#### [Data to examine]
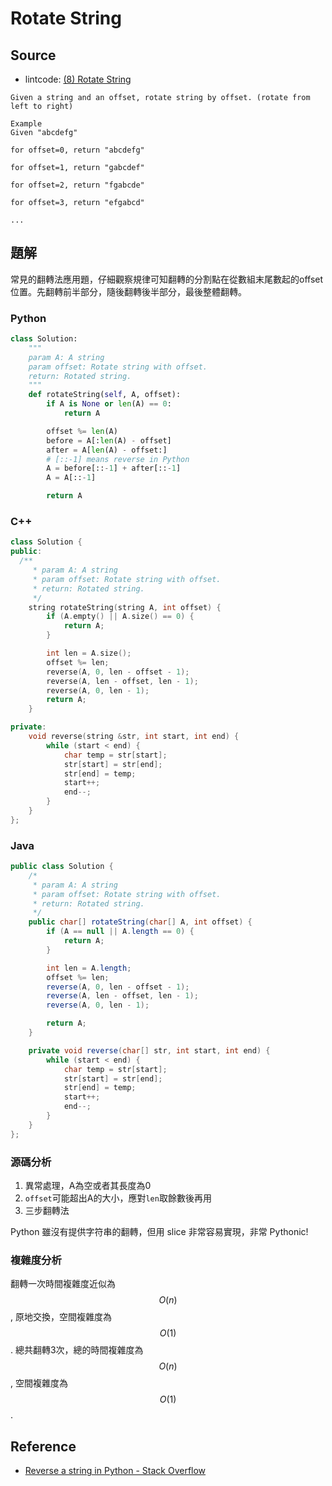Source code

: # Rotate String

## Source

- lintcode: [(8) Rotate String](http://www.lintcode.com/en/problem/rotate-string/)

```
Given a string and an offset, rotate string by offset. (rotate from left to right)

Example
Given "abcdefg"

for offset=0, return "abcdefg"

for offset=1, return "gabcdef"

for offset=2, return "fgabcde"

for offset=3, return "efgabcd"

...
```

## 題解

常見的翻轉法應用題，仔細觀察規律可知翻轉的分割點在從數組末尾數起的offset位置。先翻轉前半部分，隨後翻轉後半部分，最後整體翻轉。

### Python

```python
class Solution:
    """
    param A: A string
    param offset: Rotate string with offset.
    return: Rotated string.
    """
    def rotateString(self, A, offset):
        if A is None or len(A) == 0:
            return A

        offset %= len(A)
        before = A[:len(A) - offset]
        after = A[len(A) - offset:]
        # [::-1] means reverse in Python
        A = before[::-1] + after[::-1]
        A = A[::-1]

        return A
```

### C++

```c++
class Solution {
public:
  /**
     * param A: A string
     * param offset: Rotate string with offset.
     * return: Rotated string.
     */
    string rotateString(string A, int offset) {
        if (A.empty() || A.size() == 0) {
            return A;
        }

        int len = A.size();
        offset %= len;
        reverse(A, 0, len - offset - 1);
        reverse(A, len - offset, len - 1);
        reverse(A, 0, len - 1);
        return A;
    }

private:
    void reverse(string &str, int start, int end) {
        while (start < end) {
            char temp = str[start];
            str[start] = str[end];
            str[end] = temp;
            start++;
            end--;
        }
    }
};
```

### Java

```java
public class Solution {
    /*
     * param A: A string
     * param offset: Rotate string with offset.
     * return: Rotated string.
     */
    public char[] rotateString(char[] A, int offset) {
        if (A == null || A.length == 0) {
            return A;
        }

        int len = A.length;
        offset %= len;
        reverse(A, 0, len - offset - 1);
        reverse(A, len - offset, len - 1);
        reverse(A, 0, len - 1);

        return A;
    }

    private void reverse(char[] str, int start, int end) {
        while (start < end) {
            char temp = str[start];
            str[start] = str[end];
            str[end] = temp;
            start++;
            end--;
        }
    }
};
```

### 源碼分析

1. 異常處理，A為空或者其長度為0
2. `offset`可能超出A的大小，應對`len`取餘數後再用
3. 三步翻轉法

Python 雖沒有提供字符串的翻轉，但用 slice 非常容易實現，非常 Pythonic!

### 複雜度分析

翻轉一次時間複雜度近似為 $$O(n)$$, 原地交換，空間複雜度為 $$O(1)$$. 總共翻轉3次，總的時間複雜度為 $$O(n)$$, 空間複雜度為 $$O(1)$$.

## Reference

- [Reverse a string in Python - Stack Overflow](http://stackoverflow.com/questions/931092/reverse-a-string-in-python)
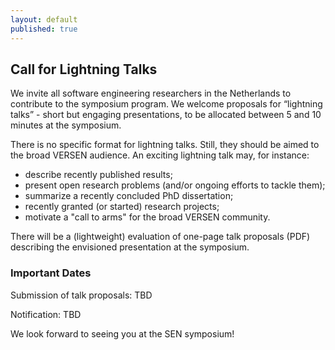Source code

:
 ```yaml
---
layout: default
published: true
---
```


## Call for Lightning Talks

We invite all software engineering researchers in the Netherlands to
contribute to the symposium program. We welcome proposals for
“lightning talks” - short but engaging presentations, to be allocated
between 5 and 10 minutes at the symposium.

There is no specific format for lightning talks. Still, they should be
aimed to the broad VERSEN audience. An exciting lightning talk may,
for instance:

* describe recently published results;
* present open research problems (and/or ongoing efforts to tackle
them);
* summarize a recently concluded PhD dissertation;
* recently granted (or started) research projects;
* motivate a "call to arms" for the broad VERSEN community.  

There will be a (lightweight) evaluation of one-page talk proposals
(PDF) describing the envisioned presentation at the symposium.

<!--
Please submit your one-page proposal (PDF) using EasyChair.

[https://easychair.org/my/conference?conf=sen2022](https://easychair.org/my/conference?conf=sen2022)

### Important Dates

Submission of talk proposals: April 22, 23:59 (CET).

Notification: April 29.

We look forward to seeing you at the SEN symposium!
-->

### Important Dates

Submission of talk proposals: TBD

Notification: TBD

We look forward to seeing you at the SEN symposium!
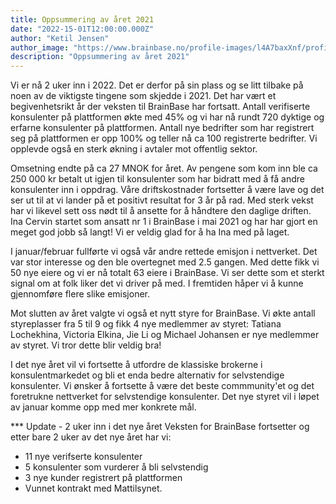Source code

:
 ```yaml
---
title: Oppsummering av året 2021
date: "2022-15-01T12:00:00.000Z"
author: "Ketil Jensen"
author_image: "https://www.brainbase.no/profile-images/l4A7baxXnf/profilePicture.jpg"
description: "Oppsummering av året 2021"
---
```


Vi er nå 2 uker inn i 2022. Det er derfor på sin plass og se litt tilbake på noen av de viktigste tingene som skjedde i 2021. Det har vært et begivenhetsrikt år der veksten til BrainBase har fortsatt. Antall verifiserte konsulenter på plattformen økte med 45% og vi har nå rundt 720 dyktige og erfarne konsulenter på plattformen. Antall nye bedrifter som har registrert seg på plattformen er opp 100% og teller nå ca 100 registrerte bedrifter. Vi opplevde også en sterk økning i avtaler mot offentlig sektor.

Omsetning endte på ca 27 MNOK for året. Av pengene som kom inn ble ca 250 000 kr betalt ut igjen til konsulenter som har bidratt med å få andre konsulenter inn i oppdrag. Våre driftskostnader fortsetter å være lave og det ser ut til at vi lander på et positivt resultat for 3 år på rad. Med sterk vekst har vi likevel sett oss nødt til å ansette for å håndtere den daglige driften. Ina Cervin startet som ansatt nr 1 i BrainBase i mai 2021 og har har gjort en meget god jobb så langt! Vi er veldig glad for å ha Ina med på laget.

I januar/februar fullførte vi også vår andre rettede emisjon i nettverket. Det var stor interesse og den ble overtegnet med 2.5 gangen. Med dette fikk vi 50 nye eiere og vi er nå totalt 63 eiere i BrainBase. Vi ser dette som et sterkt signal om at folk liker det vi driver på med. I fremtiden håper vi å kunne gjennomføre flere slike emisjoner.

Mot slutten av året valgte vi også et nytt styre for BrainBase. Vi økte antall styreplasser fra 5 til 9 og fikk 4 nye medlemmer av styret: Tatiana Lochekhina, Victoria Elkina, Jie Li og Michael Johansen er nye medlemmer av styret. Vi tror dette blir veldig bra!

I det nye året vil vi fortsette å utfordre de klassiske brokerne i konsulentmarkedet og bli et enda bedre alternativ for selvstendige konsulenter. Vi ønsker å fortsette å være det beste commmunity'et og det foretrukne nettverket for selvstendige konsulenter. Det nye styret vil i løpet av januar komme opp med mer konkrete mål. 

*** Update - 2 uker inn i det nye året
Veksten for BrainBase fortsetter og etter bare 2 uker av det nye året har vi:

* 11 nye verifserte konsulenter
* 5 konsulenter som vurderer å bli selvstendig
* 3 nye kunder registrert på plattformen
* Vunnet kontrakt med Mattilsynet.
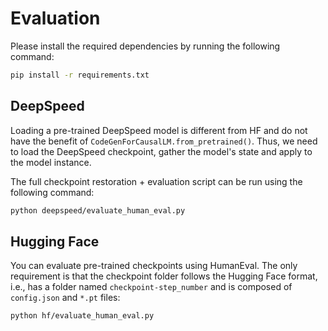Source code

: # Evaluation

Please install the required dependencies by running the following command:

```bash
pip install -r requirements.txt
```

## DeepSpeed

Loading a pre-trained DeepSpeed model is different from HF and do not have the benefit of `CodeGenForCausalLM.from_pretrained()`. Thus, we need to load the DeepSpeed checkpoint, gather the model's state and apply to the model instance.

The full checkpoint restoration + evaluation script can be run using the following command:

```bash
python deepspeed/evaluate_human_eval.py
```

## Hugging Face

You can evaluate pre-trained checkpoints using HumanEval. The only requirement is that the checkpoint folder follows the Hugging Face format, i.e., has a folder named `checkpoint-step_number` and is composed of `config.json` and `*.pt` files:

```bash
python hf/evaluate_human_eval.py
```
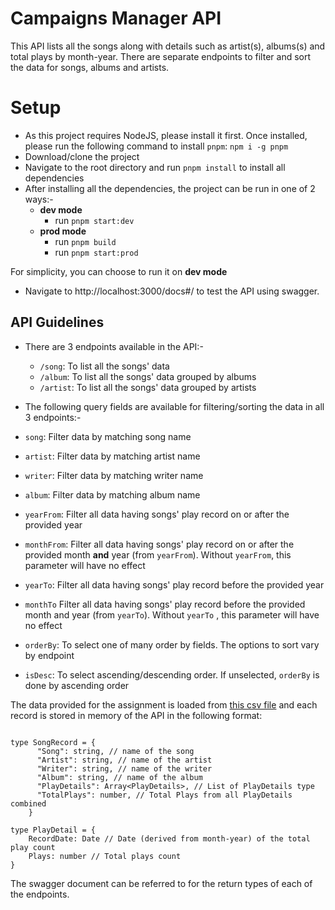 # Campaigns Manager API

This API lists all the songs along with details such as artist(s), albums(s) and total plays by month-year. There are separate endpoints to filter and sort the data for songs, albums and artists.

# Setup
- As this project requires NodeJS, please install it first. Once installed, please run the following command to install `pnpm`: `npm i -g pnpm`
- Download/clone the project
- Navigate to the root directory and run `pnpm install` to install all dependencies
- After installing all the dependencies, the project can be run in one of 2 ways:-
	- **dev mode** 
		- run `pnpm start:dev`
	- **prod mode**
		-  run `pnpm build` 
		- run `pnpm start:prod`

For simplicity, you can choose to run it on **dev mode**
- Navigate to http://localhost:3000/docs#/ to test the API using swagger.

## API Guidelines
- There are 3 endpoints available in the API:-
	- `/song`: To list all the songs' data
	- `/album`: To list all the songs' data grouped by albums
	-  `/artist`: To list all the songs' data grouped by artists

- The following query fields are available for filtering/sorting the data in all 3 endpoints:-
- `song`:  Filter data by matching song name
- `artist`: Filter data by matching artist name
- `writer`: Filter data by matching writer name
- `album`: Filter data by matching album name
- `yearFrom`: Filter all data having songs' play record on or after the provided year
- `monthFrom`: Filter all data having songs' play record on or after the provided  month **and** year (from `yearFrom`). Without `yearFrom`, this parameter will have no effect
- `yearTo`: Filter all data having songs' play record before the provided year
- `monthTo` Filter all data having songs' play record before the provided month and year (from `yearTo`). Without `yearTo` , this parameter will have no effect
- `orderBy`: To select one of many order by fields. The options to sort vary by endpoint
- `isDesc`: To select ascending/descending order. If unselected, `orderBy` is done by ascending order

The data provided for the assignment is loaded from [this csv file](https://github.com/ashishbarua/screencloud-assignment/blob/main/raw-data.csv) and each record is stored in memory of the API in the following format:

```

type SongRecord = {
      "Song": string, // name of the song
      "Artist": string, // name of the artist
      "Writer": string, // name of the writer
      "Album": string, // name of the album
      "PlayDetails": Array<PlayDetails>, // List of PlayDetails type
      "TotalPlays": number, // Total Plays from all PlayDetails combined
    }

type PlayDetail = {
	RecordDate: Date // Date (derived from month-year) of the total play count
	Plays: number // Total plays count
}
```

The swagger document can be referred to for the return types of each of the endpoints.

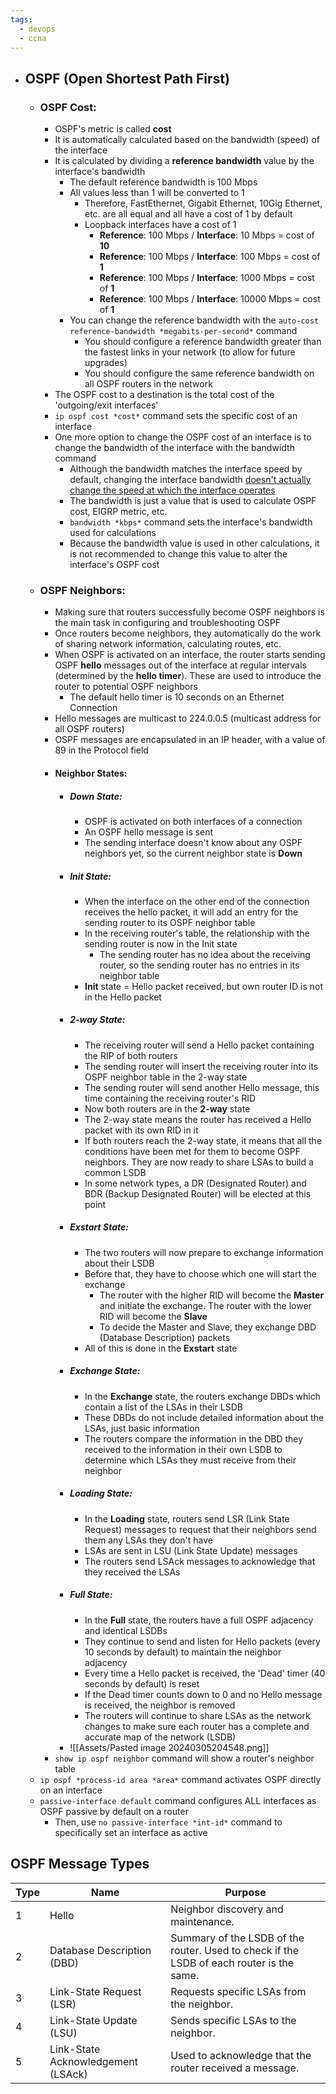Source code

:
 ```yaml
---
tags:
  - devops
  - ccna
---
```

- ## OSPF (Open Shortest Path First)
	- ### OSPF Cost:
		- OSPF's metric is called **cost**
		- It is automatically calculated based on the bandwidth (speed) of the interface
		- It is calculated by dividing a **reference bandwidth** value by the interface's bandwidth
			- The default reference bandwidth is 100 Mbps
			- All values less than 1 will be converted to 1
				- Therefore, FastEthernet, Gigabit Ethernet, 10Gig Ethernet, etc. are all equal and all have a cost of 1 by default
				- Loopback interfaces have a cost of 1
					- **Reference**: 100 Mbps / **Interface**: 10 Mbps = cost of **10**
					- **Reference**: 100 Mbps / **Interface**: 100 Mbps = cost of **1**
					- **Reference**: 100 Mbps / **Interface**: 1000 Mbps = cost of **1**
					- **Reference**: 100 Mbps / **Interface**: 10000 Mbps = cost of **1**
			- You can change the reference bandwidth with the `auto-cost reference-bandwidth *megabits-per-second*` command
				- You should configure a reference bandwidth greater than the fastest links in your network (to allow for future upgrades)
				- You should configure the same reference bandwidth on all OSPF routers in the network
		- The OSPF cost to a destination is the total cost of the 'outgoing/exit interfaces'
		- `ip ospf cost *cost*` command sets the specific cost of an interface
		- One more option to change the OSPF cost of an interface is to change the bandwidth of the interface with the bandwidth command
			- Although the bandwidth matches the interface speed by default, changing the interface bandwidth <u>doesn't actually change the speed at which the interface operates</u>
			- The bandwidth is just a value that is used to calculate OSPF cost, EIGRP metric, etc.
			- `bandwidth *kbps*` command sets the interface's bandwidth used for calculations
			- Because the bandwidth value is used in other calculations, it is not recommended to change this value to alter the interface's OSPF cost
	- ### OSPF Neighbors:
		- Making sure that routers successfully become OSPF neighbors is the main task in configuring and troubleshooting OSPF
		- Once routers become neighbors, they automatically do the work of sharing network information, calculating routes, etc.
		- When OSPF is activated on an interface, the router starts sending OSPF **hello** messages out of the interface at regular intervals (determined by the **hello timer**). These are used to introduce the router to potential OSPF neighbors
			- The default hello timer is 10 seconds on an Ethernet Connection
		- Hello messages are multicast to 224.0.0.5 (multicast address for all OSPF routers)
		- OSPF messages are encapsulated in an IP header, with a value of 89 in the Protocol field
		- #### Neighbor States:
			- ##### Down State:
				- OSPF is activated on both interfaces of a connection
				- An OSPF hello message is sent
				- The sending interface doesn't know about any OSPF neighbors yet, so the current neighbor state is **Down**
			- ##### Init State:
				- When the interface on the other end of the connection receives the hello packet, it will add an entry for the sending router to its OSPF neighbor table
				- In the receiving router's table, the relationship with the sending router is now in the Init state
					- The sending router has no idea about the receiving router, so the sending router has no entries in its neighbor table
				- **Init** state = Hello packet received, but own router ID is not in the Hello packet
			- ##### 2-way State:
				- The receiving router will send a Hello packet containing the RIP of both routers
				- The sending router will insert the receiving router into its OSPF neighbor table in the 2-way state
				- The sending router will send another Hello message, this time containing the receiving router's RID
				- Now both routers are in the **2-way** state
				- The 2-way state means the router has received a Hello packet with its own RID in it
				- If both routers reach the 2-way state, it means that all the conditions have been met for them to become OSPF neighbors. They are now ready to share LSAs to build a common LSDB
				- In some network types, a DR (Designated Router) and BDR (Backup Designated Router) will be elected at this point
			- ##### Exstart State:
				- The two routers will now prepare to exchange information about their LSDB
				- Before that, they have to choose which one will start the exchange
					- The router with the higher RID will become the **Master** and initiate the exchange. The router with the lower RID will become the **Slave**
					- To decide the Master and Slave, they exchange DBD (Database Description) packets
				- All of this is done in the **Exstart** state
			- ##### Exchange State:
				- In the **Exchange** state, the routers exchange DBDs which contain a list of the LSAs in their LSDB
				- These DBDs do not include detailed information about the LSAs, just basic information
				- The routers compare the information in the DBD they received to the information in their own LSDB to determine which LSAs they must receive from their neighbor
			- ##### Loading State:
				- In the **Loading** state, routers send LSR (Link State Request) messages to request that their neighbors send them any LSAs they don't have
				- LSAs are sent in LSU (Link State Update) messages
				- The routers send LSAck messages to acknowledge that they received the LSAs
			- ##### Full State:
				- In the **Full** state, the routers have a full OSPF adjacency and identical LSDBs
				- They continue to send and listen for Hello packets (every 10 seconds by default) to maintain the neighbor adjacency
				- Every time a Hello packet is received, the 'Dead' timer (40 seconds by default) is reset
				- If the Dead timer counts down to 0 and no Hello message is received, the neighbor is removed
				- The routers will continue to share LSAs as the network changes to make sure each router has a complete and accurate map of the network (LSDB)
			- ![[Assets/Pasted image 20240305204548.png]]
		- `show ip ospf neighbor` command will show a router's neighbor table
	- `ip ospf *process-id area *area*` command activates OSPF directly on an interface
	- `passive-interface default` command configures ALL interfaces as OSPF passive by default on a router
		- Then, use `no passive-interface *int-id*` command to specifically set an interface as active

## OSPF Message Types

| Type | Name                               | Purpose                                                                                  |
| ---- | ---------------------------------- | ---------------------------------------------------------------------------------------- |
| 1    | Hello                              | Neighbor discovery and maintenance.                                                      |
| 2    | Database Description (DBD)         | Summary of the LSDB of the router. Used to check if the LSDB of each router is the same. |
| 3    | Link-State Request (LSR)           | Requests specific LSAs from the neighbor.                                                |
| 4    | Link-State Update (LSU)            | Sends specific LSAs to the neighbor.                                                     |
| 5    | Link-State Acknowledgement (LSAck) | Used to acknowledge that the router received a message.                                  |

#### [What you should do]
When a line in the data above contains the string "passive", copy that line.

#### [Task solution]
	- `passive-interface default` command configures ALL interfaces as OSPF passive by default on a router
		- Then, use `no passive-interface *int-id*` command to specifically set an interface as active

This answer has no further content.